* **What the exercise asks**
Among the entries below, copy every line that carries the word "documentclass".

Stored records

══════════════════════════════

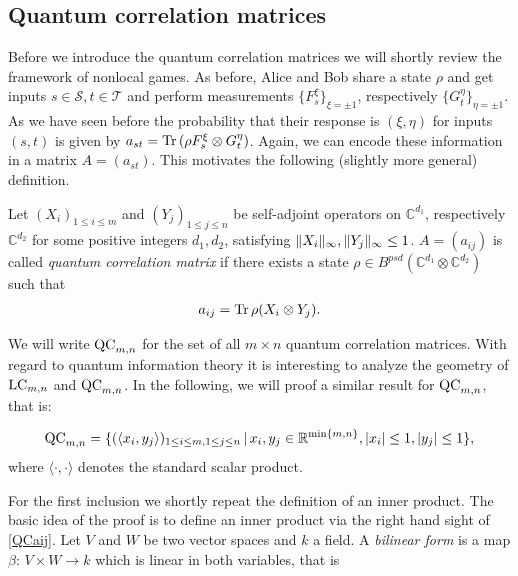 \subsection{Quantum correlation matrices}
Before we introduce the quantum correlation matrices we will shortly review the framework of nonlocal games. As before, Alice and Bob share a state $ \rho $ and get inputs $ s \in \mathcal{S}, t \in \mathcal{T} $ and perform measurements $ \{ F_s^{\xi} \}_{\xi = \pm 1} $, respectively $ \{ G_t^{\eta} \}_{\eta = \pm 1} $.
As we have seen before the probability that their response is $ (\xi,\eta) $ for inputs $ (s,t) $ is given by 
$ a_{st} = \textup{Tr} \, {(\rho F_s^\xi \otimes G_t^\eta )}  $. Again, we can encode these information in a matrix $ A=(a_{st}) $. This motivates the following (slightly more general) definition. 
\begin{dfn}
	Let $ (X_i)_{1 \le i \le m } $ and $ (Y_j)_{1 \le j \le n} $ be self-adjoint operators on $ \mathbb{C}^{d_1} $, respectively $ \mathbb{C}^{d_2} $ for some positive integers $ d_1,d_2 $, satisfying $  \Vert {X_i} \Vert_{\infty},  \Vert {Y_j} \Vert_{\infty} \le 1 $. $ A = (a_{ij}) $ is called {\itshape quantum correlation matrix} if there exists a state $ \rho \in B^{psd}(\mathbb{C}^{d_1} \otimes \mathbb{C}^{d_2})$ such that 
	\begin{align}\label{QCaij}
	a_{ij} = \textup{Tr} \, {\rho (X_i \otimes Y_j)} .
	\end{align}
\end{dfn}
\noindent We will write $ \textup{QC}_{m,n} $ for the set of all $ m \times n $ quantum correlation matrices.
With regard to quantum information theory it is interesting to analyze the geometry of $ \textup{LC}_{m,n} $ and $ \textup{QC}_{m,n} $. In the following, we will proof a similar result for $ \textup{QC}_{m,n} $, that is: 
\begin{lemma}\label{LemQC}
	\begin{align}\label{EqQC}
		\textup{QC}_{m,n} = \{ (\langle x_i,y_j \rangle)_{1 \le i \le m, 1 \le j \le n} \,| \, x_i,y_j \in \mathbb{R}^{ \min \{m,n \} }, \vert x_i  \vert \le 1, \vert y_j \vert \le 1  \},
	\end{align}
	where $ \langle \cdot , \cdot \rangle $ denotes the standard scalar product. 
\end{lemma}
\noindent For the first inclusion we shortly repeat the definition of an inner product. The basic idea of the proof is to define an inner product via the  right hand sight of \ref{QCaij}.
Let $ V $ and $ W $ be two vector spaces and $ k  $ a field. A {\itshape bilinear form} is a map $ \beta: \, V \times W \to k $ which is linear in both variables, that is 
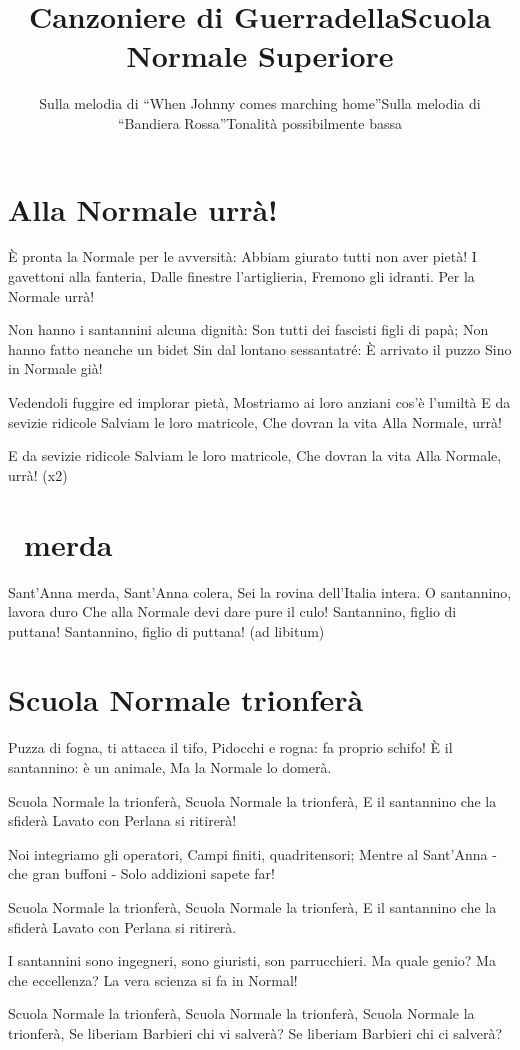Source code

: \title{Canzoniere di Guerra}
\title{della}
\title{Scuola Normale Superiore}

\section{Alla Normale urrà!}
\subtitle{Sulla melodia di “When Johnny comes marching home”}
\begin{canzone}
È pronta la Normale per le avversità:
Abbiam giurato tutti non aver pietà!
I gavettoni alla fanteria,
Dalle finestre l’artiglieria,
Fremono gli idranti.
Per la Normale urrà!

Non hanno i santannini alcuna dignità:
Son tutti dei fascisti figli di papà;
Non hanno fatto neanche un bidet
Sin dal lontano sessantatré:
È arrivato il puzzo
Sino in Normale già!

Vedendoli fuggire ed implorar pietà,
Mostriamo ai loro anziani cos’è l’umiltà
E da sevizie ridicole
Salviam le loro matricole,
Che dovran la vita
Alla Normale, urrà! 

E da sevizie ridicole
Salviam le loro matricole,
Che dovran la vita
Alla Normale, urrà! (x2)
\end{canzone}

\section{\santanna\ merda}
\begin{canzone}
Sant’Anna merda, Sant’Anna colera,
Sei la rovina dell’Italia intera.
O santannino, lavora duro
Che alla Normale devi dare pure il culo!
Santannino, figlio di puttana!
Santannino, figlio di puttana! 
(ad libitum)
\end{canzone}

\section{Scuola Normale trionferà}
\subtitle{Sulla melodia di “Bandiera Rossa”}

\subtitle{Tonalità possibilmente bassa}
\begin{canzone}
Puzza di fogna, ti attacca il tifo,
Pidocchi e rogna: fa proprio schifo!
È il santannino: è un animale,
Ma la Normale lo domerà.

Scuola Normale la trionferà,
Scuola Normale la trionferà,
E il santannino che la sfiderà
Lavato con Perlana si ritirerà!

Noi integriamo gli operatori,
Campi finiti, quadritensori;
Mentre al Sant’Anna - che gran buffoni - 
Solo addizioni sapete far!

Scuola Normale la trionferà,
Scuola Normale la trionferà,
E il santannino che la sfiderà
Lavato con Perlana si ritirerà.

I santannini sono ingegneri,
sono giuristi, son parrucchieri.
Ma quale genio? Ma che eccellenza?
La vera scienza si fa in Normal!

Scuola Normale la trionferà,
Scuola Normale la trionferà,
Scuola Normale la trionferà,
Se liberiam Barbieri chi vi salverà?
Se liberiam Barbieri chi ci salverà?
\end{canzone}


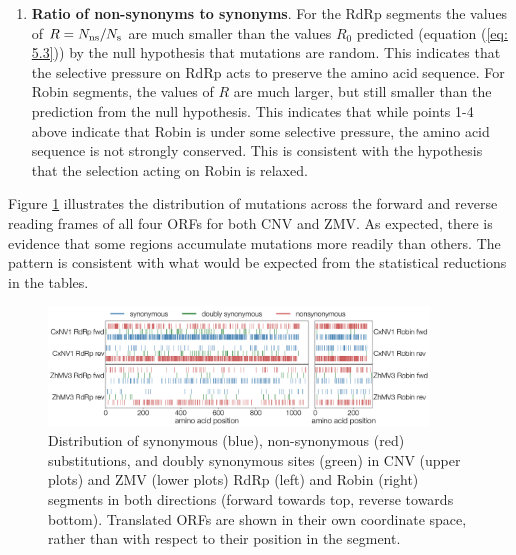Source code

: \documentclass[unnumsec,webpdf,contemporary,large,namedate]{oup-authoring-template}%
\theoremstyle{thmstyleone}%
\theoremstyle{thmstyletwo}%
\theoremstyle{thmstylethree}%
\begin{document}
\begin{enumerate}
\item{\bf Ratio of non-synonyms to synonyms}. For the RdRp segments the values of
$R=N_{\rm ns}/N_{\rm s}$ are much smaller than the values $R_0$
predicted (equation (\ref{eq: 5.3})) by the null hypothesis that mutations are random. This indicates that the selective
pressure on RdRp acts to preserve the amino acid sequence. For Robin segments, the values of $R$
are much larger, but still smaller than the prediction from the null hypothesis. This indicates that while
points 1-4 above indicate that Robin is under some selective pressure, the amino acid sequence
is not strongly conserved.
This is consistent with the hypothesis that the selection acting on Robin is relaxed.

\end{enumerate}

Figure \ref{fig: 2} illustrates the distribution of mutations across the forward and reverse reading frames
of all four ORFs for both CNV and ZMV. As expected, there is evidence that some regions accumulate mutations more readily than others.
The pattern is consistent with what would be expected from the statistical reductions in the tables.

\begin{figure}
\begin{center}
\includegraphics[width=0.9\textwidth]{narna-diversity.png}
\caption{\label{fig: 2}
Distribution of synonymous (blue), non-synonymous (red) substitutions, 
and doubly synonymous sites (green) in CNV (upper plots) and ZMV (lower plots) 
RdRp (left) and Robin (right) segments in both directions (forward towards top, reverse towards bottom).
Translated ORFs are shown in their own coordinate space, rather than with respect to their position in the segment.
}
\end{center}
\end{figure}
\end{document}
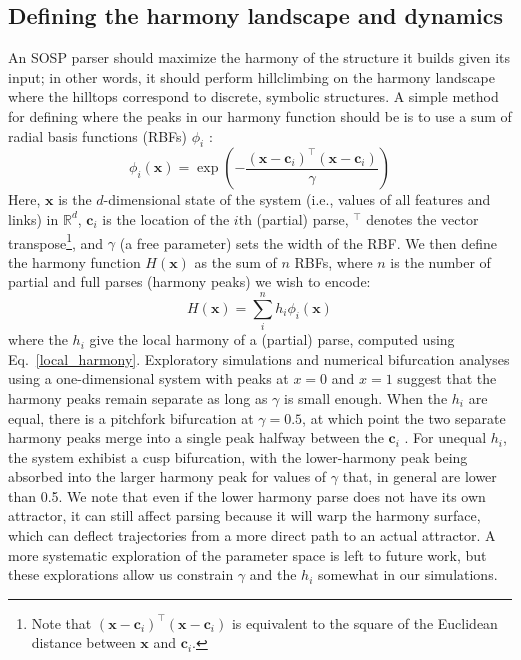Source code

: \documentclass[10pt,letterpaper]{article}
\begin{document}
\subsection{Defining the harmony landscape and dynamics}
An SOSP parser should maximize the harmony of the structure it builds given its input; in other words, it should perform hillclimbing on the harmony landscape where the hilltops correspond to discrete, symbolic structures. A simple method for defining where the peaks in our harmony function should be is to use a sum of radial basis functions (RBFs) $\phi_i$ \cite{han1989convergence, ciocoiu1996analog, ciocoiu2009invariant, muezzinoglu2006rbf}:
$$
\phi_i(\mathbf{x}) = \exp\left(-\frac{(\mathbf{x} - \mathbf{c}_i)^\intercal(\mathbf{x} - \mathbf{c}_i)}{\gamma}\right)
$$
Here, $\mathbf{x}$ is the $d$-dimensional state of the system (i.e., values of all features and links) in $\mathbb{R}^d$, $\mathbf{c}_i$ is the location of the $i$th (partial) parse, $^\intercal$ denotes the vector transpose\footnote{Note that $(\mathbf{x} - \mathbf{c}_i)^\intercal(\mathbf{x} - \mathbf{c}_i)$ is equivalent to the square of the Euclidean distance between $\mathbf{x}$ and $\mathbf{c}_i$.}, and $\gamma$ (a free parameter) sets the width of the RBF. We then define the harmony function $H(\mathbf{x})$ as the sum of $n$ RBFs, where $n$ is the number of partial and full parses (harmony peaks) we wish to encode:
\begin{equation}\label{harmony}
H(\mathbf{x}) = \sum_{i}^{n} h_i \phi_i(\mathbf{x})
\end{equation}
where the $h_i$ give the local harmony of a (partial) parse, computed using Eq.~\ref{local_harmony}. Exploratory simulations and numerical bifurcation analyses \cite{meijer2009numerical} using a one-dimensional system with peaks at $x = 0$ and $x = 1$ suggest that the harmony peaks remain separate as long as $\gamma$ is small enough. When the $h_i$ are equal, there is a pitchfork bifurcation at $\gamma = 0.5$, at which point the two separate harmony peaks merge into a single peak halfway between the $\mathbf{c}_i$ \cite[report a similar finding]{muezzinoglu2006rbf}. For unequal $h_i$, the system exhibist a cusp bifurcation, with the lower-harmony peak being absorbed into the larger harmony peak for values of $\gamma$ that, in general are lower than 0.5. We note that even if the lower harmony parse does not have its own attractor, it can still affect parsing because it will warp the harmony surface, which can deflect trajectories from a more direct path to an actual attractor. A more systematic exploration of the parameter space is left to future work, but these explorations allow us constrain $\gamma$ and the $h_i$ somewhat in our simulations.
\end{document}
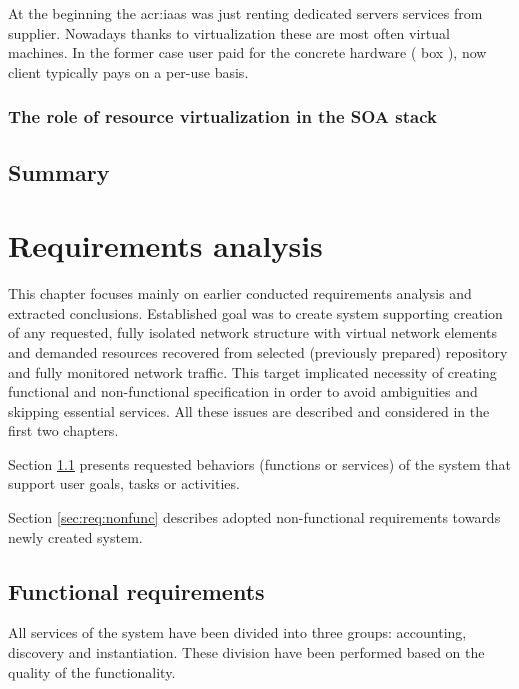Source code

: \documentclass[11pt]{book}
\begin{document}
        At the beginning the \gls{acr:iaas} was just renting dedicated servers services from supplier. Nowadays thanks to
        virtualization these are most often virtual machines. In the former case user paid for the concrete hardware
        ( box ), now client typically pays on a per-use basis.


      \subsection{The role of resource virtualization in the SOA stack}


    \section*{Summary}


  \chapter{Requirements analysis}


    This chapter focuses mainly on earlier conducted requirements analysis and extracted conclusions. Established goal
    was to create system supporting creation of any requested, fully isolated network structure with virtual network
    elements and demanded resources recovered from selected (previously prepared) repository and fully monitored network
    traffic. This target implicated necessity of creating functional and non-functional specification in order to avoid
    ambiguities and skipping essential services. All these issues are described and considered in the first two
    chapters.

    Section \ref{sec:req:func} presents requested behaviors (functions or services) of the system that support user
    goals, tasks or activities.

    Section \ref{sec:req:nonfunc} describes adopted non-functional requirements towards newly created system.


    \section{Functional requirements}
	
		\label{sec:req:func}
		
		All services of the system have been divided into three groups: accounting, discovery and instantiation.
                These division have been performed based on the quality of the functionality.  
\end{document}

══════════════════════════════

* **Task solution**
: \documentclass[unnumsec,webpdf,contemporary,large,namedate]{oup-authoring-template}%
: \documentclass[10pt,letterpaper]{article}
: \documentclass[11pt]{book}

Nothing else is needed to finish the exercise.